Over the last few weeks I've seen (and helped correct) quite a few myths and misconceptions about index rebuild operations. There's enough now to make it worthwhile doing a blog post (and it's too hot here in Orlando for us to go sit by the pool so we're both sitting here blogging)…
Myth 1: index rebuild pre-allocates the necessary space
This myth has two variations:
- The space for the new copy of the index is pre-allocated
- The space for the sort portion of the rebuild is pre-allocated
Neither of these are true. Index rebuild (whether online or offline, and at least as far back as 7.0) will create a new copy of the index before dropping the old copy. The pages and extents required to do this will always be allocated as needed, as with any other operation in SQL Server.
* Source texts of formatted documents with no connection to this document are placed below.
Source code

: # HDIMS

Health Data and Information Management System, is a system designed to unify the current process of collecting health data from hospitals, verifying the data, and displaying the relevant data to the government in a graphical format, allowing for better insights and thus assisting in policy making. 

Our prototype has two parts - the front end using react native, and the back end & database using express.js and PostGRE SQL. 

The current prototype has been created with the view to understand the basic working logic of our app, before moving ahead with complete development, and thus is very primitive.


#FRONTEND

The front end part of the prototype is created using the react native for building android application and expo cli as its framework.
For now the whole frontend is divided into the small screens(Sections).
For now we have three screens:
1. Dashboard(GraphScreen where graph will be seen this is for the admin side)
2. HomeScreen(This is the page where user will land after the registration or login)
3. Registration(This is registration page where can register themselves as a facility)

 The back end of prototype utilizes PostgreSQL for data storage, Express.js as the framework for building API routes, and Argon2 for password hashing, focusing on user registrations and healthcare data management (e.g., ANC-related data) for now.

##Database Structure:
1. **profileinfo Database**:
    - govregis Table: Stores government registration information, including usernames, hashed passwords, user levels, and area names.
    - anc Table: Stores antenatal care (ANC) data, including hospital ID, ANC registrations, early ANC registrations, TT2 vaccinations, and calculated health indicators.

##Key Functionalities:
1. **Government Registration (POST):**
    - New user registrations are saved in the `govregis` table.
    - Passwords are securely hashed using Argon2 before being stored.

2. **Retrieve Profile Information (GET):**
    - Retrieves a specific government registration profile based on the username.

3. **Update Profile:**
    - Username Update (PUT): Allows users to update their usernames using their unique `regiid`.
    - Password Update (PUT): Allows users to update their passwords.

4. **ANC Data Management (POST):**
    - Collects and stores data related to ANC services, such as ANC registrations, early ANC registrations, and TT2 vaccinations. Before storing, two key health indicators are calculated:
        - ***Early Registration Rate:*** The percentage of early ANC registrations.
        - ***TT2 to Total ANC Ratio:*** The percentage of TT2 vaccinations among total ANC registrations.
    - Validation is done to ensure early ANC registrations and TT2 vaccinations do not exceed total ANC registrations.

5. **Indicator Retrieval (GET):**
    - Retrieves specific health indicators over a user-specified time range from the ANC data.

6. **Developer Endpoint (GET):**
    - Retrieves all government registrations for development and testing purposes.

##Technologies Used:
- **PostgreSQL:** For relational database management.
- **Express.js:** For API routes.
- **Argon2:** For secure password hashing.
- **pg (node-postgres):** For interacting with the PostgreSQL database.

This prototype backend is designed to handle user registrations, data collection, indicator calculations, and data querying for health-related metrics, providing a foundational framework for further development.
The sort phase of an index rebuild, if required (in certain cases it is skipped in 2005), will adhere to the same allocation behavior.
Myth 2: indexes are rebuilt within a single file in a multi-file filegroup
This is a new one that I just heard yesterday – (paraphrasing) "In a two-file filegroup, an index in file 1 will be rebuilt into file 2. The next time it is rebuilt, it will be built in file 1. And so on".
This is untrue. Any time any allocations are done in a multi-file filegroup, the allocations are spread amongst all the files using the allocation system's proportional fill algorithm. In a nutshell, this says that space will be allocated more frequently from larger files with more free space than from smaller files with less free space. There is no concept in SQL Server of limiting allocations to a particular file in a multi-file filegroup.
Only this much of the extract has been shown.